I don't know if it is possible but I should numerically find out what is the S in my figure. a and b are known as well the angle too. Let's say that a = 100, b = 60 and angle 30 degrees as in figure.

Answer 1

The current point of the $+30°$ rotated ellipse being

$$\begin{pmatrix}x\\y\end{pmatrix}=\underbrace{\begin{pmatrix}\cos 30°&-\sin 30°\\\sin 30°&\ \ \ \cos 30°\end{pmatrix}}_{R_{30°}}\begin{pmatrix}a\cos\theta\\b \sin\theta\end{pmatrix}$$

you have to find the maximum $s$ of abscissa :

$$x=x(\theta):=\cos 30° (a \cos\theta)-\sin 30° (b \sin\theta)\tag{1}$$

which occurs for a value of $\theta$ giving a zero value to the derivative :

$$x'(\theta)=0$$

i.e.,

$$\cos 30° (-a \sin\theta)-\sin 30° (b \cos\theta)=0$$

giving

$$\tan \theta =- \dfrac{b}{a} \tan 30° \iff $$

$$\theta=-\arctan(\dfrac{b}{a \sqrt{3}})+k \pi\tag{2}$$

Take care : this equation gives the values of $\theta$ for which there is an extremum (maximum or minimum) : you have to choose among $k=0$ or $k=1$ for obtaining the maximal abscissa.

It remains to plug into (1) the value of $\theta$ given by (2) to obtain the desired value of $s$.

Answer 2

I like Jean Marie's answer best, but sometimes you get an ellipse defined using the center $\vec{c} = ( c_x , c_y )$, and the two semiaxis vectors, $\vec{a} = ( a_x , b_x )$ and $\vec{b} = ( b_x , b_y )$, so that the entire parametrized ellipse is $$\vec{p} = \vec{c} + \vec{a}\cos\theta + \vec{b}\sin\theta$$ noting that the two semiaxis vectors may not even be the true ones, that is, not even perpendicular to each other.

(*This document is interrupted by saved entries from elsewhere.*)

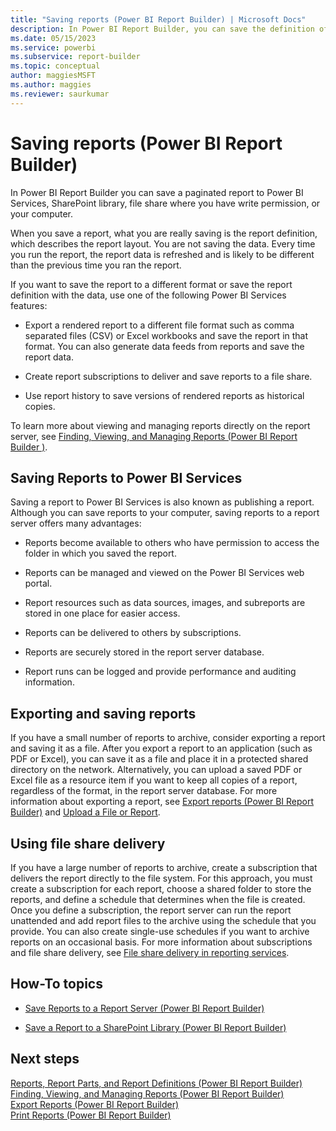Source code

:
 ```yaml
---
title: "Saving reports (Power BI Report Builder) | Microsoft Docs"
description: In Power BI Report Builder, you can save the definition of a report, which includes the layout but not the data. The data is refreshed every time you run the report.
ms.date: 05/15/2023
ms.service: powerbi
ms.subservice: report-builder
ms.topic: conceptual
author: maggiesMSFT
ms.author: maggies
ms.reviewer: saurkumar
---
```

# Saving reports (Power BI Report Builder)
  In Power BI Report Builder you can save a paginated report to Power BI Services, SharePoint library, file share where you have write permission, or your computer. 
  
When you save a report, what you are really saving is the report definition, which describes the report layout. You are not saving the data. Every time you run the report, the report data is refreshed and is likely to be different than the previous time you ran the report.  
  
 If you want to save the report to a different format or save the report definition with the data, use one of the following Power BI Services features:  
  
-   Export a rendered report to a different file format such as comma separated files (CSV) or Excel workbooks and save the report in that format. You can also generate data feeds from reports and save the report data.  
  
-   Create report subscriptions to deliver and save reports to a file share.  
  
-   Use report history to save versions of rendered reports as historical copies.  
  
 To learn more about viewing and managing reports directly on the report server, see [Finding, Viewing, and Managing Reports &#40;Power BI Report Builder &#41;](/sql/reporting-services/report-builder/finding-viewing-and-managing-reports-report-builder-and-ssrs). 
  
##  <a name="SavingReportDefinitions"></a> Saving Reports to Power BI Services  
  Saving a report to Power BI Services is also known as publishing a report. Although you can save reports to your computer, saving reports to a report server offers many advantages:  
  
-   Reports become available to others who have permission to access the folder in which you saved the report.  
  
-   Reports can be managed and viewed on the Power BI Services web portal.  
  
-   Report resources such as data sources, images, and subreports are stored in one place for easier access.  
  
-   Reports can be delivered to others by subscriptions.  
  
-   Reports are securely stored in the report server database.  
  
-   Report runs can be logged and provide performance and auditing information.  
  
##  <a name="ExportingAndSavingReports"></a> Exporting and saving reports  
 If you have a small number of reports to archive, consider exporting a report and saving it as a file. After you export a report to an application (such as PDF or Excel), you can save it as a file and place it in a protected shared directory on the network. Alternatively, you can upload a saved PDF or Excel file as a resource item if you want to keep all copies of a report, regardless of the format, in the report server database. For more information about exporting a report, see [Export reports &#40;Power BI Report Builder&#41;](/sql/reporting-services/report-builder/export-reports-report-builder-and-ssrs) and [Upload a File or Report](/sql/reporting-services/reports/upload-a-file-or-report-report-manager).  
  
##  <a name="UsingFileShareDelivery"></a> Using file share delivery  
 If you have a large number of reports to archive, create a subscription that delivers the report directly to the file system. For this approach, you must create a subscription for each report, choose a shared folder to store the reports, and define a schedule that determines when the file is created. Once you define a subscription, the report server can run the report unattended and add report files to the archive using the schedule that you provide. You can also create single-use schedules if you want to archive reports on an occasional basis. For more information about subscriptions and file share delivery, see [File share delivery in reporting services](/sql/reporting-services/subscriptions/file-share-delivery-in-reporting-services).  
  
##  <a name="HowTo"></a> How-To topics  
  
-   [Save Reports to a Report Server &#40;Power BI Report Builder&#41;](/sql/reporting-services/report-builder/save-reports-to-a-report-server-report-builder)  
  
-   [Save a Report to a SharePoint Library &#40;Power BI Report Builder&#41;](/sql/reporting-services/report-builder/save-a-report-to-a-sharepoint-library-report-builder)  
   
## Next steps  
 [Reports, Report Parts, and Report Definitions &#40;Power BI Report Builder&#41;](/sql/reporting-services/report-design/reports-report-parts-and-report-definitions-report-builder-and-ssrs)     
 [Finding, Viewing, and Managing Reports &#40;Power BI Report Builder&#41;](/sql/reporting-services/report-builder/finding-viewing-and-managing-reports-report-builder-and-ssrs)   
 [Export Reports &#40;Power BI Report Builder&#41;](/sql/reporting-services/report-builder/export-reports-report-builder-and-ssrs)   
 [Print Reports &#40;Power BI Report Builder&#41;](/sql/reporting-services/report-builder/print-reports-report-builder-and-ssrs)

In this case, the $x$ coordinate as a function of the parameter $\theta$ is $$x = c_x + a_x \cos\theta + b_x \sin\theta$$ This reaches an extremum when its derivative with respect to $\theta$ is zero, $$\frac{d x}{d \theta} = b_x \cos\theta - a_x \sin\theta = 0$$ Rearranging the terms we get $$\frac{\sin\theta}{\cos\theta} = \frac{b_x}{a_x}$$ and therefore, at the extrema, $$\theta = \arctan\left(\frac{b_x}{a_x}\right)$$ Substituting back to the equation for $x$, we get $$x_\text{extrema} = c_x \pm \sqrt{a_x^2 + b_x^2}$$ and therefore the largest $x$ coordinate in an ellipse defined this way is $$x_\text{max} = c_x + \sqrt{a_x^2 + b_x^2}$$

Answer 3

An ellipse can be described as constant function $f(x,y)$. For example, a general ellipse can be described by $$ f(x,y) = \frac{x^2}{a^2}+\frac{y^2}{b^2} =1. $$ If you compute the gradient vector $$\nabla f =\begin{pmatrix} \partial_x f\\\partial_y f\end{pmatrix} $$ You get a vector which is perpendicular to the levelset described by f. Since you know that in the rightmost point the $y$ component of the normal of the ellipse equals $0$, you can then solve for a set of coordinates that satisfy this condition. This set is all points lying on the straight line passing from the most left point to the most right point of the ellipse. Using this, you can find which two coordinates both on the ellipse and on the line, thereby giving you a coordinate for both the most left and most right point.